The ‘Real’ Mauritius Command

 

  • This project aims to recount the factual story of the ‘Mauritius Campaign’ of 1809-10 in which the combined forces of the Royal Navy and the East India Company conquered the French-controlled islands of Rodrigues, Bourbon and Mauritius – an an important step in securing Britain’s dominant position in the Indian Ocean world.
  • The events depicted have already been popularized in the fiction of Patrick O Brian.
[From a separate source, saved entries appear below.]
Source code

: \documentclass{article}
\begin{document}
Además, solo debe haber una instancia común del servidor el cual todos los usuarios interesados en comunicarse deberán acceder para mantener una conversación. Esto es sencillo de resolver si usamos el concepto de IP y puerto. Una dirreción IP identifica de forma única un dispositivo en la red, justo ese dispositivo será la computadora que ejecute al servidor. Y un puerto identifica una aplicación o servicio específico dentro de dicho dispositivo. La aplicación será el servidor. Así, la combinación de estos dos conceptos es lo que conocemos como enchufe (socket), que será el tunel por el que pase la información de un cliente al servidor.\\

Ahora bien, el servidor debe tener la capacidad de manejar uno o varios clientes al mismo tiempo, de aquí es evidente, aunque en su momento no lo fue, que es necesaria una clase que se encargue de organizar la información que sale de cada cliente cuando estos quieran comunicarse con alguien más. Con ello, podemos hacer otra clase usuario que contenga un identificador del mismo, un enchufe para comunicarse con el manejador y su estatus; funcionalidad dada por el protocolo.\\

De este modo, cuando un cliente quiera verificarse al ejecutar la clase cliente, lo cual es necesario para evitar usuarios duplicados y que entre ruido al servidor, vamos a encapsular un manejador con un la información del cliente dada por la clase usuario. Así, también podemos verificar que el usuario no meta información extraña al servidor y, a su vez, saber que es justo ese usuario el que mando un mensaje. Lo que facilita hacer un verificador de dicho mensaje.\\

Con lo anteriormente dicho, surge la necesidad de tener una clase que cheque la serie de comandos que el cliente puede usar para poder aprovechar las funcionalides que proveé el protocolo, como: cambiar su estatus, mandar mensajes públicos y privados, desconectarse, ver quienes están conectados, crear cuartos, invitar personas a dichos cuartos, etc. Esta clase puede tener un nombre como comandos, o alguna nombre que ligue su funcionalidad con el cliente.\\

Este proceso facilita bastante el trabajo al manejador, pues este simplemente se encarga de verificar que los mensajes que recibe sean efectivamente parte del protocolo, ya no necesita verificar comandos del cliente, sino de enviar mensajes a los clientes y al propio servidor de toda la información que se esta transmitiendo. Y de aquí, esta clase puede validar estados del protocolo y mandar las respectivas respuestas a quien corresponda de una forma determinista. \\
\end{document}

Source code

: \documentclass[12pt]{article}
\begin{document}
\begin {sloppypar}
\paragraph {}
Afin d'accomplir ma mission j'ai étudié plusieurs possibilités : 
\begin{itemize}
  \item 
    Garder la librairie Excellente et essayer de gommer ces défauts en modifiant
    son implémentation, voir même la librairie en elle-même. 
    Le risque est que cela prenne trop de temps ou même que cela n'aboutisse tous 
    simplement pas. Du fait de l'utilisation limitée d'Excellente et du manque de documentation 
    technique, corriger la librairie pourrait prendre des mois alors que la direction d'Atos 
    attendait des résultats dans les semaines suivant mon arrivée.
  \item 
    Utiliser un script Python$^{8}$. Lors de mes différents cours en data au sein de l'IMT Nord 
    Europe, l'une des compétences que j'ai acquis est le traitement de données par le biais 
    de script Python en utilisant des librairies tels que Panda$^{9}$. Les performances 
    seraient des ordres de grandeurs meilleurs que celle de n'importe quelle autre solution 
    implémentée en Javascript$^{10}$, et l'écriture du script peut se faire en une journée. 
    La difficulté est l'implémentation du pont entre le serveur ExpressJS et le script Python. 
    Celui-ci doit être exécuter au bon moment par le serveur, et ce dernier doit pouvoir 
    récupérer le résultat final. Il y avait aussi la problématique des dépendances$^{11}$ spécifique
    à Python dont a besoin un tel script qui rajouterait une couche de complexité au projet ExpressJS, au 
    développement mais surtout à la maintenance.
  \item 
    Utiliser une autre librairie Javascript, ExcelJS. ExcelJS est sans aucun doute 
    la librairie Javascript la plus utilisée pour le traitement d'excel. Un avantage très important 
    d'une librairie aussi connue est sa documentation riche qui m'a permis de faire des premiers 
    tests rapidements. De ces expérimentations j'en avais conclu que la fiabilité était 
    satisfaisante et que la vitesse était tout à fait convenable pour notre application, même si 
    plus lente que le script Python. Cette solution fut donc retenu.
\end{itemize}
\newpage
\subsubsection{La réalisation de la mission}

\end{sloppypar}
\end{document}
The Mauritius Command appears in the Aubrey-Maturin series, one of the most popular collections of historical fiction ever written.
  • This project pays tribute to the meticulous research of Patrick O’Brian, and analyses the sources the novelist used to compose his insightful work, drawing attention to aspects of the campaign in which fact deviates from O’Brien’s scenario.

 

 

 

Subalterns, Rebellion and Migration

  • Building upon research into ‘Mutiny at the Margins’ [www.csas.ed.ac.uk/mutiny/] and assisted by a grant from the British Association for South Asian Studies (2009-10), this project enquires into the massive upswing in out-migration to the sugar colonies of the British Empire that followed the Indian Uprising of 1857.
  • The project offers a new perspective on the revolt within the context of the wider questions of empire and Indian labour – including issues relating to the recruitment of soldiers (‘sepoys’) in the Indian army, caste, and labour mobility.
  • The aim is to re-position the global circulation of labour and products and the role of Indians in empire as inseparable from the uprising and indeed part of its larger story and impact.
  • A co-authored book [Crispin Bates & Marina Carter] will be published shortly.

 

 

 

The Chagos Archipelago: A History

 

  • This project [book and website] aims to offers insights into the history of the islands.
  • access to documentation, expert and academic research, travel accounts, photographs and other memorabilia of the people who have worked, lived, visited and studied the Chagos archipelago is provided.
  • A start has been made with the website [visit www.chagos.info] and a co-authored book is nearing completion.

 

 

 

 

Pirates & Treasure Hunters

  • This book tells the remarkable stories of mariners who became marauders, in and around Mauritius in the 17th and 18th centuries.
  • Pirates stopped here to rest their crews, provision their ships, offload their captives, and occasionally to maroon their own men.
  • The project separates the fictional presentation from the real life stories of pirates like John Bowen and Olivier La Buse who once haunted these shores.
  • The book also tells the stories of the treasure hunters who followed in their wake and provides details of the ‘pirate topography’ of modern Mauritius.